Darius Kellner is having a bit of a year. Since his trip to Iran this past spring, a lot has changed. He’s getting along with his dad, and his best friend Sohrab is only a Skype call away. Between his first boyfriend, Landon, his varsity soccer practices, and his internship at his favorite tea shop, Darius is feeling pretty okay. Like he finally knows what it means to be Darius Kellner.
Then, of course, everything changes. Darius’s grandmothers are in town for a long visit while his dad is gone on business, and Darius isn’t sure whether they even like him. The internship isn’t what Darius thought it would be, and now he doesn’t know about turning tea into his career. He was sure he liked Landon, but when he starts hanging out with Chip–soccer teammate and best friend of Trent Bolger, epic bully–well, he’s just not so sure about Landon anymore, either.
Darius thought he knew exactly who he was and what he wanted, but maybe he was wrong. Maybe he deserves better.
It was so wonderful to be in the headspace of Darius Kellner once again. He is such an incredible character, with his sweet nature and flaws. Reading these pages was like being with a friend you have missed.
This takes place a few months after the Kellners return from their trip to Yazd. So many things have changed… Some for the better, but then again, some for the worse. Darius has a job (well unpaid internship) at a great tea shop, a new boyfriend and a spot on the soccer team. He has become sort of friends with one of his former bullies, Chip. His relationship with his father is better than ever, having really connected during the finals days of their Iran trip. And he is constantly emailing and video chatting with Sohrab.
But, on the other hand, money is tight after the trip they took and both of his parents have to take on more at work, leaving them both drained. Laleh is acting different due to problems at school and she is shutting herself away in her room all the time. His grandfather’s health is declining at a rapid rate. And Trent is still as awful as ever, sometimes even more than before.

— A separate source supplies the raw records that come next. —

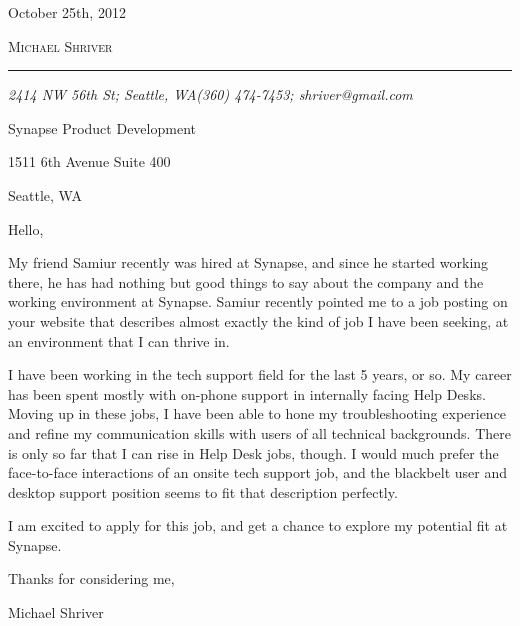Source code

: \documentclass[10pt,oneside]{article}
\makeatletter
\newcommand{\name}{Michael Shriver}
\newcommand{\dte}{October 25th, 2012}
\newcommand{\addr}{2414 NW 56th St; Seattle, WA}
\newcommand{\phone}{(360) 474-7453}
\newcommand{\email}{shriver@gmail.com}
\newcommand{\bigname}[1]{
    \begin{flushleft}\fontfamily{phv}\selectfont\Huge\scshape#1\end{flushleft}
}
\makeatother
\begin{document}
 \selectfont

\hfill\dte

\bigname{\name}


\vspace{-8pt} \rule{\textwidth}{1pt}

\vspace{-1pt} {\small\itshape \addr \hfill \phone; \email}

\vspace{8 pt}


\vspace{\baselineskip}

Synapse Product Development

1511 6th Avenue Suite 400

Seattle, WA

\vspace{\baselineskip}
\vspace{\baselineskip}

Hello,

\vspace{\baselineskip}

My friend Samiur recently was hired at Synapse, and since he started working there, he has had nothing but good things to say about the company and the working environment at Synapse. Samiur recently pointed me to a job posting on your website that describes almost exactly the kind of job I have been seeking, at an environment that I can thrive in.

\vspace{\baselineskip}

I have been working in the tech support field for the last 5 years, or so. My career has been spent mostly with on-phone support in internally facing Help Desks. Moving up in these jobs, I have been able to hone my troubleshooting experience and refine my communication skills with users of all technical backgrounds. There is only so far that I can rise in Help Desk jobs, though. I would much prefer the face-to-face interactions of an onsite tech support job, and the blackbelt user and desktop support position seems to fit that description perfectly.

\vspace{\baselineskip}

I am excited to apply for this job, and get a chance to explore my potential fit at Synapse.

\vspace{\baselineskip}

Thanks for considering me,

\vspace{\baselineskip}

Michael Shriver
\end{document}
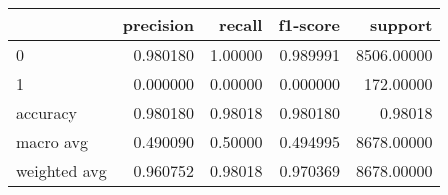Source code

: \begin{tabular}{lrrrr}
\toprule
{} &  precision &   recall &  f1-score &     support \\
\midrule
0            &   0.980180 &  1.00000 &  0.989991 &  8506.00000 \\
1            &   0.000000 &  0.00000 &  0.000000 &   172.00000 \\
accuracy     &   0.980180 &  0.98018 &  0.980180 &     0.98018 \\
macro avg    &   0.490090 &  0.50000 &  0.494995 &  8678.00000 \\
weighted avg &   0.960752 &  0.98018 &  0.970369 &  8678.00000 \\
\bottomrule
\end{tabular}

I truly adored the friendship that blooms between Darius and Chip, something that begins after he returns from Iran. Chip was cruel to him through most of his childhood, right alongside Trent, but he is really making an effort to be friends with Darius, where Trent just gets meaner than ever. Watching Darius maneuver through those new feelings was really incredible. He has to decided if he wants to put all that hurt behind him or not. And then we have the relationship with Landon, the tea shop owner’s son. I think that Darius learns a lot about himself and a lot about what he wants at this time in his life emotionally and physically with another boy.
Then, when his father has to go away on an extended business trip, his grandmothers, Grandma and Oma come to stay with them to help out. The relationship is strained between Darius and his grandmothers, which he has trouble with, assuming that since they are all gay, they would have at least some common ground.
I loved the representation of the very real issue Darius and Laleh face with other people (mainly white people) either downright bullying them because of their heritage, or (in most cases adults especially) not knowing how to deal with reprimanding the individuals who judge them so harshly.
I loved the queer representation in this, with not only Darius coming into his own and discovering who he is, but the trans rep with his grandmother. It is all done really beautifully.
This book was so full of both love and sadness and I am so thankful to have read it.